*Work instructions*
Only the lines from the one with "and restaurant staff." to the end of the data below should be returned, each exactly as it stands.

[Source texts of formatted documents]
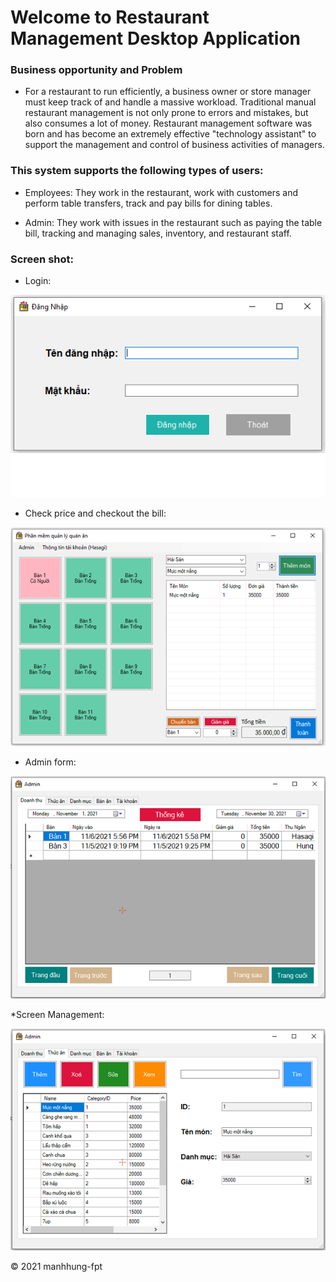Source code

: # Welcome to Restaurant Management Desktop Application

### Business opportunity and Problem

* For a restaurant to run efficiently, a business owner or store manager must keep track of and handle a massive workload. Traditional manual restaurant management is not only prone to errors and mistakes, but also consumes a lot of money. Restaurant management software was born and has become an extremely effective "technology assistant" to support the management and control of business activities of managers.

### This system supports the following types of users:

* Employees: They work in the restaurant, work with customers and perform table transfers, track and pay bills for dining tables.

* Admin: They work with issues in the restaurant such as paying the table bill, tracking and managing sales, inventory, and restaurant staff.

### Screen shot:
* Login:

![Login]( https://github.com/manhhung-fpt/Restaurant-Management_PRN-Project_SE1504_Group4/blob/main/images/Untitled.png)

* Check price and checkout the bill:

![Bill]( https://github.com/manhhung-fpt/Restaurant-Management_PRN-Project_SE1504_Group4/blob/main/images/Untitled1.png)

* Admin form:

![Admin]( https://github.com/manhhung-fpt/Restaurant-Management_PRN-Project_SE1504_Group4/blob/main/images/Untitled3.png)

*Screen Management:

![Management]( https://github.com/manhhung-fpt/Restaurant-Management_PRN-Project_SE1504_Group4/blob/main/images/Untitled4.png)


© 2021 manhhung-fpt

*The answer*
* Admin: They work with issues in the restaurant such as paying the table bill, tracking and managing sales, inventory, and restaurant staff.

### Screen shot:
* Login:

![Login]( https://github.com/manhhung-fpt/Restaurant-Management_PRN-Project_SE1504_Group4/blob/main/images/Untitled.png)

* Check price and checkout the bill:

![Bill]( https://github.com/manhhung-fpt/Restaurant-Management_PRN-Project_SE1504_Group4/blob/main/images/Untitled1.png)

* Admin form:

![Admin]( https://github.com/manhhung-fpt/Restaurant-Management_PRN-Project_SE1504_Group4/blob/main/images/Untitled3.png)

*Screen Management:

![Management]( https://github.com/manhhung-fpt/Restaurant-Management_PRN-Project_SE1504_Group4/blob/main/images/Untitled4.png)


© 2021 manhhung-fpt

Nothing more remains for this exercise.